A chamada Marcha da Mulheres, que aliás não se confinou a Washington mas se estendeu a inúmeras outras cidades americanas onde reuniu em conjunto milhões de pessoas, marcou o início de um movimento de activismo que parece empenhado em fazer oposição firme a Trump.
Factos alternativos
Com a sua proverbial tendência para se irritar quando algo lhe corre mal, Trump percebeu como a dimensão das manifestações em todo o país ofuscou a sua “Inauguration” e terá decidido ripostar de forma inábil, expondo o seu porta-voz a uma situação de descrédito total.
Com isso mesmo foi confrontada uma das suas principais conselheiras num dos programas políticos de maior audiência, “Meet the Press”, da NBC, no domingo de manhã.
Interrogada por que razão tinha o Presidente mandado o seu porta-voz, no primeiro encontro com os média, dizer “falsidades” ao país, Kellyanne Conway respondeu que Spicer tinha dado “factos alternativos” àqueles que os média tinham divulgado. Chuck Todd, o autor do programa, surpreendido, ripostou: “Factos alternativos?! Factos alternativos?! Factos alternativos não são factos, são falsidades”.
As horas subsequentes foram pródigas em humor nas redes sociais sobre “factos alternativos” à realidade nua e crua. Talvez por ser um atento frequentador dessas redes, sobretudo o Twitter, Trump terá decidido arrepiar caminho e na segunda-feira o seu porta-voz disponibilizou-se durante mais de uma hora para um briefing em que respondeu a todas as questões. Aí garantiu que “a nossa intenção é nunca vos mentir”. Estava feito o “mea culpa”.
Em qualquer caso, dada a inconstância de Donald Trump e o seu registo de incoerências, falsidades e distorções dos factos durante a campanha eleitoral e já depois de eleito, os principais média americanos estão a tomar medidas para melhorar o seu escrutínio do Presidente.
Os dois principais jornais, o “New York Times” e o “Washington Post”, decidiram reforçar as equipas que cobrem a Casa Branca.

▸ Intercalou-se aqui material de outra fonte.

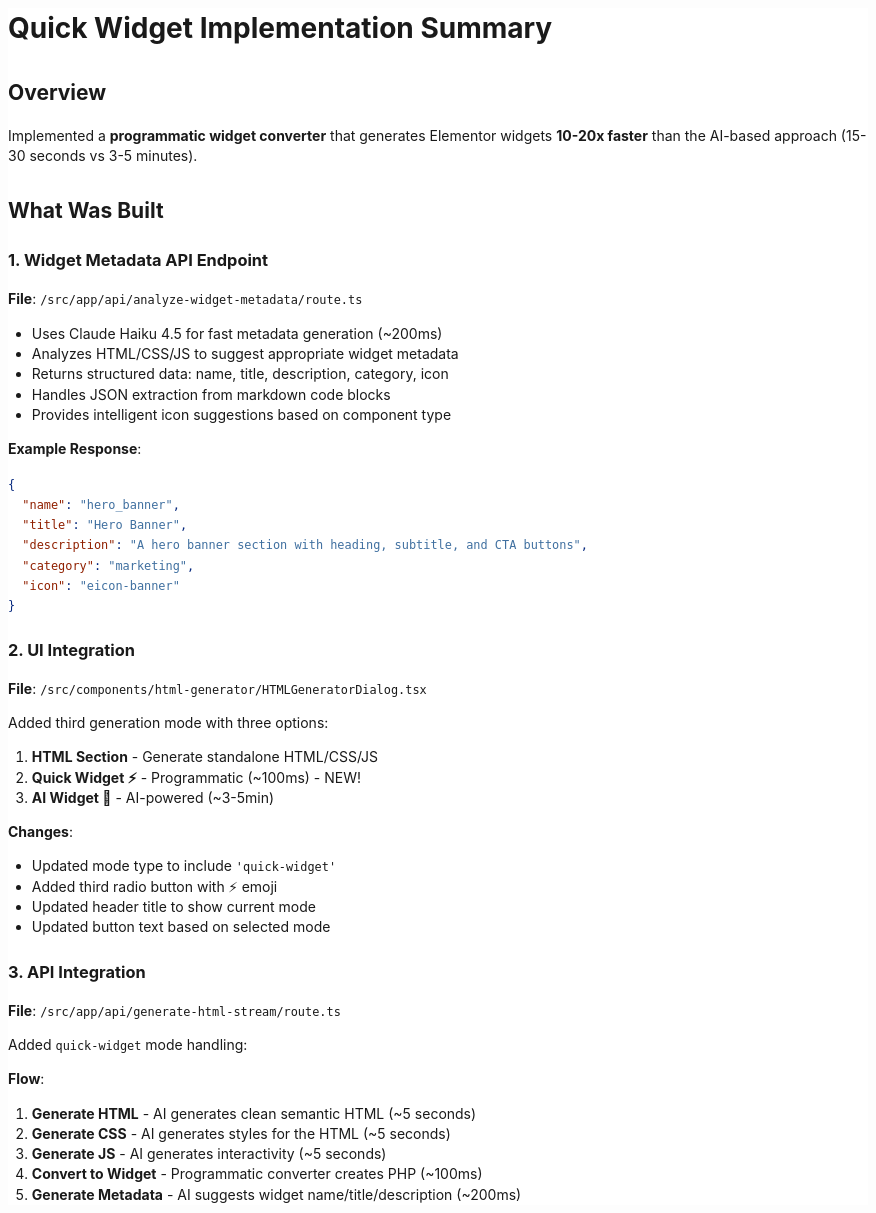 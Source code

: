# Quick Widget Implementation Summary

## Overview
Implemented a **programmatic widget converter** that generates Elementor widgets **10-20x faster** than the AI-based approach (15-30 seconds vs 3-5 minutes).

## What Was Built

### 1. Widget Metadata API Endpoint
**File**: `/src/app/api/analyze-widget-metadata/route.ts`

- Uses Claude Haiku 4.5 for fast metadata generation (~200ms)
- Analyzes HTML/CSS/JS to suggest appropriate widget metadata
- Returns structured data: name, title, description, category, icon
- Handles JSON extraction from markdown code blocks
- Provides intelligent icon suggestions based on component type

**Example Response**:
```json
{
  "name": "hero_banner",
  "title": "Hero Banner",
  "description": "A hero banner section with heading, subtitle, and CTA buttons",
  "category": "marketing",
  "icon": "eicon-banner"
}
```

### 2. UI Integration
**File**: `/src/components/html-generator/HTMLGeneratorDialog.tsx`

Added third generation mode with three options:
1. **HTML Section** - Generate standalone HTML/CSS/JS
2. **Quick Widget ⚡** - Programmatic (~100ms) - NEW!
3. **AI Widget 🤖** - AI-powered (~3-5min)

**Changes**:
- Updated mode type to include `'quick-widget'`
- Added third radio button with ⚡ emoji
- Updated header title to show current mode
- Updated button text based on selected mode

### 3. API Integration
**File**: `/src/app/api/generate-html-stream/route.ts`

Added `quick-widget` mode handling:

**Flow**:
1. **Generate HTML** - AI generates clean semantic HTML (~5 seconds)
2. **Generate CSS** - AI generates styles for the HTML (~5 seconds)
3. **Generate JS** - AI generates interactivity (~5 seconds)
4. **Convert to Widget** - Programmatic converter creates PHP (~100ms)
5. **Generate Metadata** - AI suggests widget name/title/description (~200ms)
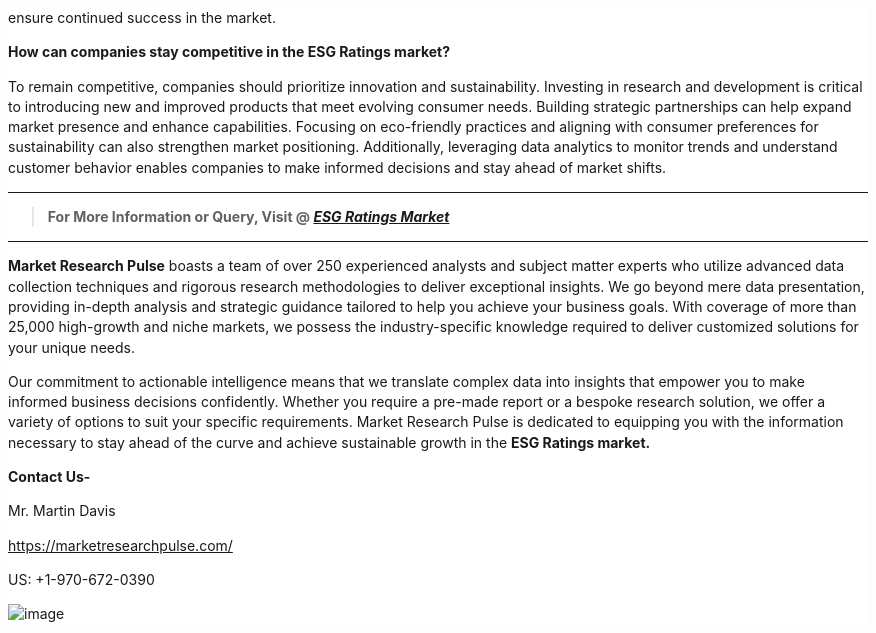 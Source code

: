 ensure continued success in the market.</p><p><strong>How can companies stay competitive in the ESG Ratings market?</strong></p><p>To remain competitive, companies should prioritize innovation and sustainability. Investing in research and development is critical to introducing new and improved products that meet evolving consumer needs. Building strategic partnerships can help expand market presence and enhance capabilities. Focusing on eco-friendly practices and aligning with consumer preferences for sustainability can also strengthen market positioning. Additionally, leveraging data analytics to monitor trends and understand customer behavior enables companies to make informed decisions and stay ahead of market shifts.</p><hr /><blockquote><p><strong>For More Information or Query, Visit @&nbsp;<em><a href="https://marketresearchpulse.com/report/45093/esg-ratings-market?utm_source=Linkedin&utm_medium=0111">ESG Ratings Market</a></em></strong></p></blockquote><hr /><p><strong>Market Research Pulse</strong> boasts a team of over 250 experienced analysts and subject matter experts who utilize advanced data collection techniques and rigorous research methodologies to deliver exceptional insights. We go beyond mere data presentation, providing in-depth analysis and strategic guidance tailored to help you achieve your business goals. With coverage of more than 25,000 high-growth and niche markets, we possess the industry-specific knowledge required to deliver customized solutions for your unique needs.</p><p>Our commitment to actionable intelligence means that we translate complex data into insights that empower you to make informed business decisions confidently. Whether you require a pre-made report or a bespoke research solution, we offer a variety of options to suit your specific requirements. Market Research Pulse is dedicated to equipping you with the information necessary to stay ahead of the curve and achieve sustainable growth in the <strong>ESG Ratings market.</strong></p><p><strong>Contact Us-</strong></p><p>Mr. Martin Davis</p><p>https://marketresearchpulse.com/</p><p>US: +1-970-672-0390</p>
![image](https://github.com/user-attachments/assets/d9b7f570-0121-4e01-b54a-ec06edf68597)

Ambos passam agora a ter seis repórteres em “full time” naquela tarefa, sendo que no caso do “Times” significa mais um repórter, mas no caso do “Post” significa duplicar a equipa.
O “Post” anunciou ainda, há algumas semanas, a criação de uma equipa de “resposta rápida” de investigação com oito jornalistas para escrutinar toda a acção presidencial.
E o “Wall Street Journal” vai criar também um grupo na sua redacção de Washington que estará atento à área onde a acção governativa se cruza com os interesses em negócios. Uma área que poderá ser a mais sensível na nova administração.
O “New York Times” já fez contas e reforçou com cinco milhões de dólares o orçamento que tinha previsto para a cobertura do Presidente.
Trump terá a vigilância dos média que a sua prática recomenda.